### DIRECTIONS:
Please make an exact copy of the lines from the one holding "You can click" through the end of the data, both ends included, with no pictures.

### SUPPLIED ENTRIES:
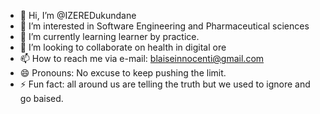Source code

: - 👋 Hi, I’m @IZEREDukundane
- 👀 I’m interested in Software Engineering and Pharmaceutical sciences
- 🌱 I’m currently learning learner by practice.
- 💞️ I’m looking to collaborate on health in digital ore
- 📫 How to reach me via e-mail: blaiseinnocenti@gmail.com 
- 😄 Pronouns: No excuse to keep pushing the limit.
- ⚡ Fun fact: all around us are telling the truth but we used to ignore and go baised.

<!---
IZEREDukundane/IZEREDukundane is a ✨ special ✨ repository because its `README.md` (this file) appears on your GitHub profile.
You can click the Preview link to take a look at your changes.
--->
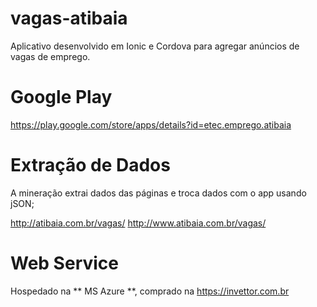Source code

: # vagas-atibaia
Aplicativo desenvolvido em Ionic e Cordova para agregar anúncios de vagas de emprego.

# Google Play
https://play.google.com/store/apps/details?id=etec.emprego.atibaia

# Extração de Dados
A mineração extrai dados das páginas e troca dados com o app usando jSON;  

http://atibaia.com.br/vagas/
http://www.atibaia.com.br/vagas/


# Web Service
Hospedado na ** MS Azure **, comprado na https://invettor.com.br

### EXERCISE OUTPUT:
You can click the Preview link to take a look at your changes.
--->
Source code

: # vagas-atibaia
Aplicativo desenvolvido em Ionic e Cordova para agregar anúncios de vagas de emprego.

# Google Play
https://play.google.com/store/apps/details?id=etec.emprego.atibaia

# Extração de Dados
A mineração extrai dados das páginas e troca dados com o app usando jSON;  

http://atibaia.com.br/vagas/
http://www.atibaia.com.br/vagas/


# Web Service
Hospedado na ** MS Azure **, comprado na https://invettor.com.br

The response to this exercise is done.